Abstract
Ammonia oxidation by microorganisms is a rate-limiting step of the nitrification process and determines the efficiency of fertilizer utilized by crops. Little is known about the dynamic response of ammonia-oxidizers to different fertilization regimes in a wheat-rice rotation system. Here, we examined ammonia-oxidizing bacteria (AOB) and archaea (AOA) communities across eight representative stages of wheat and rice growth and under four fertilization regimes: no nitrogen fertilization (NNF), chemical fertilization (CF), organic-inorganic mixed fertilizer (OIMF) and organic fertilization (OF). The abundance and composition of ammonia oxidizers were analyzed using quantitative PCR (qPCR) and terminal restriction fragment length polymorphism (T-RFLP) of their amoA genes. Results showed that fertilization but not plant growth stages was the best predictor of soil AOB community abundance and composition. Soils fertilized with more urea-N had higher AOB abundance, while organic-N input showed little effect on AOB abundance. 109 bp T-RF (Nitrosospira Cluster 3b) and 280 bp T-RF (Nitrosospira Cluster 3c) dominated the AOB communities with opposing responses to fertilization regimes. Although the abundance and composition of the AOA community was significantly impacted by fertilization and plant growth stage, it differed from the AOB community in that there was no particular trend.
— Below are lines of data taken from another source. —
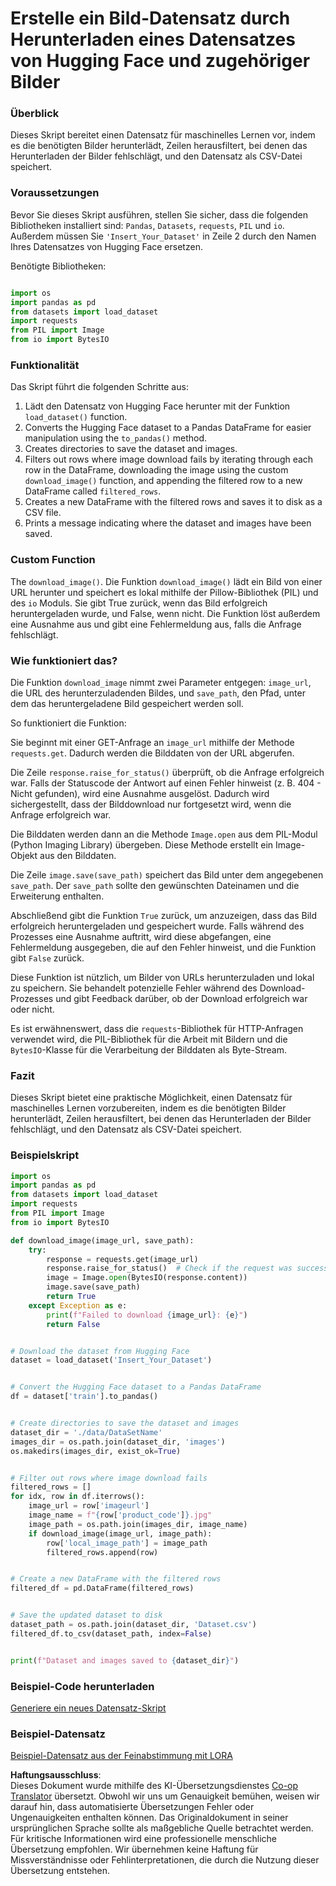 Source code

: <!--
CO_OP_TRANSLATOR_METADATA:
{
  "original_hash": "3cd0b727945d57998f1096763df56a84",
  "translation_date": "2025-03-27T13:32:35+00:00",
  "source_file": "md\\03.FineTuning\\CreatingSampleData.md",
  "language_code": "de"
}
-->
# Erstelle ein Bild-Datensatz durch Herunterladen eines Datensatzes von Hugging Face und zugehöriger Bilder

### Überblick

Dieses Skript bereitet einen Datensatz für maschinelles Lernen vor, indem es die benötigten Bilder herunterlädt, Zeilen herausfiltert, bei denen das Herunterladen der Bilder fehlschlägt, und den Datensatz als CSV-Datei speichert.

### Voraussetzungen

Bevor Sie dieses Skript ausführen, stellen Sie sicher, dass die folgenden Bibliotheken installiert sind: `Pandas`, `Datasets`, `requests`, `PIL` und `io`. Außerdem müssen Sie `'Insert_Your_Dataset'` in Zeile 2 durch den Namen Ihres Datensatzes von Hugging Face ersetzen.

Benötigte Bibliotheken:

```python

import os
import pandas as pd
from datasets import load_dataset
import requests
from PIL import Image
from io import BytesIO
```

### Funktionalität

Das Skript führt die folgenden Schritte aus:

1. Lädt den Datensatz von Hugging Face herunter mit der Funktion `load_dataset()` function.
2. Converts the Hugging Face dataset to a Pandas DataFrame for easier manipulation using the `to_pandas()` method.
3. Creates directories to save the dataset and images.
4. Filters out rows where image download fails by iterating through each row in the DataFrame, downloading the image using the custom `download_image()` function, and appending the filtered row to a new DataFrame called `filtered_rows`.
5. Creates a new DataFrame with the filtered rows and saves it to disk as a CSV file.
6. Prints a message indicating where the dataset and images have been saved.

### Custom Function

The `download_image()`. Die Funktion `download_image()` lädt ein Bild von einer URL herunter und speichert es lokal mithilfe der Pillow-Bibliothek (PIL) und des `io` Moduls. Sie gibt True zurück, wenn das Bild erfolgreich heruntergeladen wurde, und False, wenn nicht. Die Funktion löst außerdem eine Ausnahme aus und gibt eine Fehlermeldung aus, falls die Anfrage fehlschlägt.

### Wie funktioniert das?

Die Funktion `download_image` nimmt zwei Parameter entgegen: `image_url`, die URL des herunterzuladenden Bildes, und `save_path`, den Pfad, unter dem das heruntergeladene Bild gespeichert werden soll.

So funktioniert die Funktion:

Sie beginnt mit einer GET-Anfrage an `image_url` mithilfe der Methode `requests.get`. Dadurch werden die Bilddaten von der URL abgerufen.

Die Zeile `response.raise_for_status()` überprüft, ob die Anfrage erfolgreich war. Falls der Statuscode der Antwort auf einen Fehler hinweist (z. B. 404 - Nicht gefunden), wird eine Ausnahme ausgelöst. Dadurch wird sichergestellt, dass der Bilddownload nur fortgesetzt wird, wenn die Anfrage erfolgreich war.

Die Bilddaten werden dann an die Methode `Image.open` aus dem PIL-Modul (Python Imaging Library) übergeben. Diese Methode erstellt ein Image-Objekt aus den Bilddaten.

Die Zeile `image.save(save_path)` speichert das Bild unter dem angegebenen `save_path`. Der `save_path` sollte den gewünschten Dateinamen und die Erweiterung enthalten.

Abschließend gibt die Funktion `True` zurück, um anzuzeigen, dass das Bild erfolgreich heruntergeladen und gespeichert wurde. Falls während des Prozesses eine Ausnahme auftritt, wird diese abgefangen, eine Fehlermeldung ausgegeben, die auf den Fehler hinweist, und die Funktion gibt `False` zurück.

Diese Funktion ist nützlich, um Bilder von URLs herunterzuladen und lokal zu speichern. Sie behandelt potenzielle Fehler während des Download-Prozesses und gibt Feedback darüber, ob der Download erfolgreich war oder nicht.

Es ist erwähnenswert, dass die `requests`-Bibliothek für HTTP-Anfragen verwendet wird, die PIL-Bibliothek für die Arbeit mit Bildern und die `BytesIO`-Klasse für die Verarbeitung der Bilddaten als Byte-Stream.

### Fazit

Dieses Skript bietet eine praktische Möglichkeit, einen Datensatz für maschinelles Lernen vorzubereiten, indem es die benötigten Bilder herunterlädt, Zeilen herausfiltert, bei denen das Herunterladen der Bilder fehlschlägt, und den Datensatz als CSV-Datei speichert.

### Beispielskript

```python
import os
import pandas as pd
from datasets import load_dataset
import requests
from PIL import Image
from io import BytesIO

def download_image(image_url, save_path):
    try:
        response = requests.get(image_url)
        response.raise_for_status()  # Check if the request was successful
        image = Image.open(BytesIO(response.content))
        image.save(save_path)
        return True
    except Exception as e:
        print(f"Failed to download {image_url}: {e}")
        return False


# Download the dataset from Hugging Face
dataset = load_dataset('Insert_Your_Dataset')


# Convert the Hugging Face dataset to a Pandas DataFrame
df = dataset['train'].to_pandas()


# Create directories to save the dataset and images
dataset_dir = './data/DataSetName'
images_dir = os.path.join(dataset_dir, 'images')
os.makedirs(images_dir, exist_ok=True)


# Filter out rows where image download fails
filtered_rows = []
for idx, row in df.iterrows():
    image_url = row['imageurl']
    image_name = f"{row['product_code']}.jpg"
    image_path = os.path.join(images_dir, image_name)
    if download_image(image_url, image_path):
        row['local_image_path'] = image_path
        filtered_rows.append(row)


# Create a new DataFrame with the filtered rows
filtered_df = pd.DataFrame(filtered_rows)


# Save the updated dataset to disk
dataset_path = os.path.join(dataset_dir, 'Dataset.csv')
filtered_df.to_csv(dataset_path, index=False)


print(f"Dataset and images saved to {dataset_dir}")
```

### Beispiel-Code herunterladen
[Generiere ein neues Datensatz-Skript](../../../../code/04.Finetuning/generate_dataset.py)

### Beispiel-Datensatz
[Beispiel-Datensatz aus der Feinabstimmung mit LORA](../../../../code/04.Finetuning/olive-ort-example/dataset/dataset-classification.json)

**Haftungsausschluss**:  
Dieses Dokument wurde mithilfe des KI-Übersetzungsdienstes [Co-op Translator](https://github.com/Azure/co-op-translator) übersetzt. Obwohl wir uns um Genauigkeit bemühen, weisen wir darauf hin, dass automatisierte Übersetzungen Fehler oder Ungenauigkeiten enthalten können. Das Originaldokument in seiner ursprünglichen Sprache sollte als maßgebliche Quelle betrachtet werden. Für kritische Informationen wird eine professionelle menschliche Übersetzung empfohlen. Wir übernehmen keine Haftung für Missverständnisse oder Fehlinterpretationen, die durch die Nutzung dieser Übersetzung entstehen.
In addition, across the whole wheat-rice rotation stages, results of multiple stepwise linear regression revealed that AOB played a more important role in ammonia oxidizing process than AOA. This study provided insight into the dynamic effects of fertilization strategies on the abundance and composition of ammonia-oxidizers communities, and also offered insights into the potential of managing nitrogen for sustainable agricultural productivity with respect to soil ammonia-oxidizers.
Highlights
Ammonia oxidation by microorganisms is the first step of nitrification
By using a multiple stepwise linear regression, bacterial amoA gene abundance was the best predictor for soil potential nitrification rate (PNR) explaining 48.7% (P < 0.001) of the PNR variation, whereas archaeal amoA gene abundance only accounted for 6.7% of the variation; soil properties of soil organic carbon content (SOC), NH+4, NO−3, soil moisture and soil pH played significant (P < 0.05) roles in the variation of PNR, which accounted for 11.5, 7.9, 1.6, 1.3, and 1.9%, respectively
The results showed that soil electrical conductivity (EC), pH, SOC, AK, total N content (TN), NO−3, and NH+4 contents were the important (P < 0.05) soil properties influencing the ammonia-oxidizing bacteria (AOB) community composition, and the AOA composition were driven by all the soil properties
Summary
Ammonia oxidation by microorganisms is the first step of nitrification. It is a rate-limiting step of the nitrification process and influences the efficiency of fertilizer utilized by crops (Kowalchuk and Stephen, 2001). Ammoniaoxidizing bacteria (AOB) of the β- and γ- subclasses of Proteobacteria were thought to be the exclusively contributor to this key process. This view was challenged by the discovery of the function and transcription of the amoA gene in archaeal ammonia-oxidizer (AOA) (Könneke et al, 2005; Treusch et al, 2005; Prosser and Nicol, 2008). AOA might play a dominant role in the nitrification process in soils with low ammonia content, high acidity, or low oxygen conditions (Zhang et al, 2010, 2012), while AOB may contribute more to the nitrification process in neutral of alkaline soils, or in soils with a higher ammonia content (Shen et al, 2012; Ke et al, 2013)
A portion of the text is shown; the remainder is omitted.